The competition was part of a four-day event held from 17 to 20 May 2021, combining masterclasses, lectures and the competition. Over 200 participants could select to take part in one of three challenges. These included Money Management, Collections and Ongoing Risk Management. Rachel says she chose the latter because it seemed the most interesting and she had just learnt about it. The task required her to identify the customers, using the dataset provided, who are less likely to default on loan repayments and find a way of ensuring the probability of default of the population is less than 10%. Participants had to come up with a solution and pitch it to a panel of judges.

“The Institute is very proud of Rachel’s achievement,” says AIFMRM’s Director, Professor David Taylor. “The FNB DataQuest event is an excellent space to push boundaries and find unique solutions. It is really useful to those interested in a career in data analytics and combines an engaging competition with wonderful learning and networking situations.”

Participants had four days of lectures as well as online meetings with other teammates and fellow students.

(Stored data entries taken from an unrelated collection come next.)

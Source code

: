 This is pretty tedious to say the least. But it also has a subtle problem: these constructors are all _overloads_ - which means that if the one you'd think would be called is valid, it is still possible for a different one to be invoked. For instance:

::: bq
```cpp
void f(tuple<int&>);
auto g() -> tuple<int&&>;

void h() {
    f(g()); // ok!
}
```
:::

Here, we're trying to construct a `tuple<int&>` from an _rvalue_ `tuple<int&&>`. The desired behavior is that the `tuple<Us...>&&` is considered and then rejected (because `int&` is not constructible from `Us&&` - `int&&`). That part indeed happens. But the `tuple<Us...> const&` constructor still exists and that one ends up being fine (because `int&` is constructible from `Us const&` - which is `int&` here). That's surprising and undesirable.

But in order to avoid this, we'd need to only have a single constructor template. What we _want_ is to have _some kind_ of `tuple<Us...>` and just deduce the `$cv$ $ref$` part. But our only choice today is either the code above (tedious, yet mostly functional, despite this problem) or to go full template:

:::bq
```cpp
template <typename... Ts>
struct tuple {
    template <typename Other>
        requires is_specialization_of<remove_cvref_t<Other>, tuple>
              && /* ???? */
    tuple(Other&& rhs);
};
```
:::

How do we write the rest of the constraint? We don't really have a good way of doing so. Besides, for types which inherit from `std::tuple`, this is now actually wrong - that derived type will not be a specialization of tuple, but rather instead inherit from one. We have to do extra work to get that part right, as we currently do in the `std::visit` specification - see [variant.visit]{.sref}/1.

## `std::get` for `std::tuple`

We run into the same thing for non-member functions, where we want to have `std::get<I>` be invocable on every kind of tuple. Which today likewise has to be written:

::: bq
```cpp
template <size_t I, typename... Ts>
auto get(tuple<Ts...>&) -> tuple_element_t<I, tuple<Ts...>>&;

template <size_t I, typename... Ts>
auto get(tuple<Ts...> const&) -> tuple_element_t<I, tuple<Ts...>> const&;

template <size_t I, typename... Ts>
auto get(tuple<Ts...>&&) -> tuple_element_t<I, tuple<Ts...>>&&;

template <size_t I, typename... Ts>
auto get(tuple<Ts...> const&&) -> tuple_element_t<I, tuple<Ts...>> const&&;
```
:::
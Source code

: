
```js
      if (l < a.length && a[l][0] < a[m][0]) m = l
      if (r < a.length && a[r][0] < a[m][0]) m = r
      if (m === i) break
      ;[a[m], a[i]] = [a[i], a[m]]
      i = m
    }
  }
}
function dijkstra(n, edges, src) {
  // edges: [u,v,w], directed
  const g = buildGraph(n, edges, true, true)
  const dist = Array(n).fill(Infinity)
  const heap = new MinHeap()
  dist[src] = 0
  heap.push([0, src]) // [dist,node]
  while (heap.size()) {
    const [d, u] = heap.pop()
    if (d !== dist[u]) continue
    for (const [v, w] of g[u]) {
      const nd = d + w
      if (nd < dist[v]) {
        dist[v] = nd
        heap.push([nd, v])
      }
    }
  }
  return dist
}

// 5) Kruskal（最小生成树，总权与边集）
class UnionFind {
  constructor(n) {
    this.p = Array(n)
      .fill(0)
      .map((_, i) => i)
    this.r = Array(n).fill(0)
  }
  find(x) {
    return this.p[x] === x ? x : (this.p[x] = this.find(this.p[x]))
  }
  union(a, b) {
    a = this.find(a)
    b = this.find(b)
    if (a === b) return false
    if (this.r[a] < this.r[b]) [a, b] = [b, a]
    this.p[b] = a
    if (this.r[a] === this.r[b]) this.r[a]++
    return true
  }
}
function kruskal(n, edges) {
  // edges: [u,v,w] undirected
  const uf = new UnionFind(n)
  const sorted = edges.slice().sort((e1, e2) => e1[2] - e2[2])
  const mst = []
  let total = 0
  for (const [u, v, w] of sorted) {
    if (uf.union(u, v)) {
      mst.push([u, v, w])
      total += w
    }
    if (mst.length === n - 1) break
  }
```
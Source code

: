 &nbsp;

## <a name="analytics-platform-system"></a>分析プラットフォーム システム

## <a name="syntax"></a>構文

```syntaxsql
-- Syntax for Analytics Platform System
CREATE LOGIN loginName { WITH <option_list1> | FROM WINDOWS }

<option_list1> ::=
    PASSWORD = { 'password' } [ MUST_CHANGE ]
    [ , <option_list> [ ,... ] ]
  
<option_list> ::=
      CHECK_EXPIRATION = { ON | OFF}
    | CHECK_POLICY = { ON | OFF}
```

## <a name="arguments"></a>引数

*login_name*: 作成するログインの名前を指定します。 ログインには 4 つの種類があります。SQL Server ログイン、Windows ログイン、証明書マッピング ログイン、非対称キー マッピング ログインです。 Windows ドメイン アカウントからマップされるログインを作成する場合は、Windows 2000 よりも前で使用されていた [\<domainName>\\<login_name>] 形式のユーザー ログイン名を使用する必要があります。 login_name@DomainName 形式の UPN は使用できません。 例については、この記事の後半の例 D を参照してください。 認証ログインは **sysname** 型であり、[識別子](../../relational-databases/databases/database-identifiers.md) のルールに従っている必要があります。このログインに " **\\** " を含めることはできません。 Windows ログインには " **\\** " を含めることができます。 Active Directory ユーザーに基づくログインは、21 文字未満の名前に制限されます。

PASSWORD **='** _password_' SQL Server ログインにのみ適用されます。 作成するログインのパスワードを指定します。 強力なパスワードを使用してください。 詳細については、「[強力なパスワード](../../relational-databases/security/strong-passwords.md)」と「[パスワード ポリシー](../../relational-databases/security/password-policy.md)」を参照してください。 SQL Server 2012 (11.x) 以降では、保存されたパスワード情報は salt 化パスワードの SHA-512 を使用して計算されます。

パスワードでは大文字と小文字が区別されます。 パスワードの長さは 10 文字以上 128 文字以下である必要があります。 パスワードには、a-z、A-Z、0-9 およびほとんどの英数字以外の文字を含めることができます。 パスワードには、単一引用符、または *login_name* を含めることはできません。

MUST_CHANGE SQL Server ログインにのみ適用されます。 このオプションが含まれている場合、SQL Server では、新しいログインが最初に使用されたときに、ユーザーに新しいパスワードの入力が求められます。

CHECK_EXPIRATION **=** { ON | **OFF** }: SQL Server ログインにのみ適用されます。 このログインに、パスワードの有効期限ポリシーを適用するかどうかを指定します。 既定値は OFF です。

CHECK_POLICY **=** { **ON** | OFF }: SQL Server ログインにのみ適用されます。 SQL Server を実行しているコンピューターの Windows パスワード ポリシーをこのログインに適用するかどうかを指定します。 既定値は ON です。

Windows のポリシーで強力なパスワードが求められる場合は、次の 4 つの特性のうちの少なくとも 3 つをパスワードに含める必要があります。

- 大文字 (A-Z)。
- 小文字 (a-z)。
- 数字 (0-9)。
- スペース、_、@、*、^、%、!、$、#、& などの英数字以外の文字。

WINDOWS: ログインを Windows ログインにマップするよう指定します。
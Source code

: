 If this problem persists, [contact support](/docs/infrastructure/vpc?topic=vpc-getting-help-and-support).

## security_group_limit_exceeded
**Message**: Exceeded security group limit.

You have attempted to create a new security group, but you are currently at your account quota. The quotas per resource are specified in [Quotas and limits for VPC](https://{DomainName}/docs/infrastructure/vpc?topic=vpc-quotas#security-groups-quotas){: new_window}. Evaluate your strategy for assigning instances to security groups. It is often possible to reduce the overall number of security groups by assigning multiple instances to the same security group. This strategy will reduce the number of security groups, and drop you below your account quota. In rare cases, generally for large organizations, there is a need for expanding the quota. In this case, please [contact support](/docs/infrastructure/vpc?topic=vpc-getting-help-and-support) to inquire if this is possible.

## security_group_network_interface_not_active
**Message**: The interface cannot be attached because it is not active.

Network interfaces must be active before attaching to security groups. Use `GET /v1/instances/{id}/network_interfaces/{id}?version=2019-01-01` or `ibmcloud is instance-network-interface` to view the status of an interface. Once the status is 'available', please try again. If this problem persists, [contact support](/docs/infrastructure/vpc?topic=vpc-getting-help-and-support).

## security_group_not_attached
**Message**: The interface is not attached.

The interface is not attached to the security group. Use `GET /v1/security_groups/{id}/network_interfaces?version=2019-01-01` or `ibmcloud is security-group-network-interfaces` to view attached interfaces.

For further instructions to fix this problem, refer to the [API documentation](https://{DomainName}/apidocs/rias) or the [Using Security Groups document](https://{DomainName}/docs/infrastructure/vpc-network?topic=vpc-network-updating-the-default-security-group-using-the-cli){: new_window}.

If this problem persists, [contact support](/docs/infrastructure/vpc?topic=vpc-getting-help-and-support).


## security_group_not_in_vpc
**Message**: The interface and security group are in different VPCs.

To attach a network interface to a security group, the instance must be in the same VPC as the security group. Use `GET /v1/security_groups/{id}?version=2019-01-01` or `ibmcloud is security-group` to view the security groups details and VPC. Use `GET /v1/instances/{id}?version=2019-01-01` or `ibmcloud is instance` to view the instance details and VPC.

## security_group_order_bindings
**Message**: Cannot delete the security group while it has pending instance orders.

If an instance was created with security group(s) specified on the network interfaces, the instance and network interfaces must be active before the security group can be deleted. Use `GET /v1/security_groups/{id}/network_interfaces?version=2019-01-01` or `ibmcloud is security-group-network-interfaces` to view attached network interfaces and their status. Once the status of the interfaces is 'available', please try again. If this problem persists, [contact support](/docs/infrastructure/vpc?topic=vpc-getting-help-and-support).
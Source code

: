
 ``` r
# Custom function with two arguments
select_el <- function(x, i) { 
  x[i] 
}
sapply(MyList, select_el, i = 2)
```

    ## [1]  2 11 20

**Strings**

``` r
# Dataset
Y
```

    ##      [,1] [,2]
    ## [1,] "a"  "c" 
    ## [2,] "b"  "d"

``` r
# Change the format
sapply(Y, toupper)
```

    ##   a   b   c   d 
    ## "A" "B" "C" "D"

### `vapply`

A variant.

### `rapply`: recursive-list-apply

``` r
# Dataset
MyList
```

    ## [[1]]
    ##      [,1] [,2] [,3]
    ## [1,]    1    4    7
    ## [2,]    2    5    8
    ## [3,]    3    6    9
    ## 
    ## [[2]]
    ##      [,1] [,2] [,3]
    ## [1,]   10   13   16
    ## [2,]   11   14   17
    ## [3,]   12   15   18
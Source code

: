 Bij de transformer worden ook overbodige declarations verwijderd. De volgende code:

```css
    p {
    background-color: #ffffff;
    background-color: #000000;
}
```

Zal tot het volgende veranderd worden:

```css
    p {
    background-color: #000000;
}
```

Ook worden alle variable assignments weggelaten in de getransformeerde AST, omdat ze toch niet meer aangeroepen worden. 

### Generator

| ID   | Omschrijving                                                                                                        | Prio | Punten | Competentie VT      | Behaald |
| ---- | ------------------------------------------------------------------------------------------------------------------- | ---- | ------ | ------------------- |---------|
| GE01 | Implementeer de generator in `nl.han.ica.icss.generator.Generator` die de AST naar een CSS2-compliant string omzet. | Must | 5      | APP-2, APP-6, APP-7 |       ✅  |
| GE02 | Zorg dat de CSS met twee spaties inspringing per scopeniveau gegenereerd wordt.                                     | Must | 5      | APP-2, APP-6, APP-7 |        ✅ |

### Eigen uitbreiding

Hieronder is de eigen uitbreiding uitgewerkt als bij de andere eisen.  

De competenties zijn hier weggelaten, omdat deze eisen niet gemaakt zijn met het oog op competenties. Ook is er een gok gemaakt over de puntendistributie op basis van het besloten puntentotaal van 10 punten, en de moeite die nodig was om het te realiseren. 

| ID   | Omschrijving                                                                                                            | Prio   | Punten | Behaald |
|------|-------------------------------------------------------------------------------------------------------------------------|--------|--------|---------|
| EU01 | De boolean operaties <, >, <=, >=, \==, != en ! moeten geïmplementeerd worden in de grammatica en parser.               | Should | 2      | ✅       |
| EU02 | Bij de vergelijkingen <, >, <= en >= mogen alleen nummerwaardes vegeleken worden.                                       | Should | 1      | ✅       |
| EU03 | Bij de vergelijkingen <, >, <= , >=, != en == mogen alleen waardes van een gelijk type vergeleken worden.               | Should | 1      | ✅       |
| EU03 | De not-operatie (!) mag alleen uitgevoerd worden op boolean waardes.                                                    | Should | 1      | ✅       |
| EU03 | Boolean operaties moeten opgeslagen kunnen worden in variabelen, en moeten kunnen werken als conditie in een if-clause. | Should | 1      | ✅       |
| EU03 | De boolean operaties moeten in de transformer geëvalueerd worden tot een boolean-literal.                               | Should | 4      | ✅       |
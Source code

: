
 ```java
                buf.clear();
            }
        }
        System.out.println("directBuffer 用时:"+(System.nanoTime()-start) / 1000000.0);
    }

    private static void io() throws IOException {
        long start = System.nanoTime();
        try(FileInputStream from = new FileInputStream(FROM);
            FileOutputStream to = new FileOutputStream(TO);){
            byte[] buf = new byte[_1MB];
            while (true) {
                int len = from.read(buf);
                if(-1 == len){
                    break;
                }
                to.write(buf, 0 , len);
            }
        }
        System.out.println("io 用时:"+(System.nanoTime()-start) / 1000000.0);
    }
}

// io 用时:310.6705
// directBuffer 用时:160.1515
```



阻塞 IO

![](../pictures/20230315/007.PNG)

Lectures included presentations by industry leaders on topics like the future of analytics, design thinking, data visualisation and analytics and the financial context. Coaching sessions, as well as one-on-one meetings with experts and team members, were encouraged, allowing participants to “meet” others in industry and other universities.

“It was really cool,” says Rachel. “Even though it was a virtual event, everything went so well and the talks were fascinating. In class, we don’t always get to see how theory is applied and used. The sessions were very interactive, and we got to engage with others on a personal level.”

The competition changed Rachel’s prospects too, and she has subsequently signed on for the FirstRand quant programme in 2022. Even though she used to think she would go into medical technology – as a type-1 diabetic, she experienced first-hand the benefit of technology and how apps could improve people’s lives. This led to her undergraduate degree in Mechatronic Engineering. The competition, however, opened her eyes to the options posed by the financial data science world. “It is a bit different, but here too, I can see how data science can help people make more informed decisions.”

Rachel says, “AIFMRM is a fantastic institution. I can’t recommend it highly enough. I did not come from a financial background but the class, the lecturers, and all the resources and support provided are excellent. Everyone is invested in your success, from giving you interview skills to making sure you can pitch well at presentations. It all goes into a very well-rounded professional.”

For producing the winner, AIFMRM and the Faculty of Science split R50 000. Rachel, as the winner, received R25 000 – which the future financial expert is prudently saving.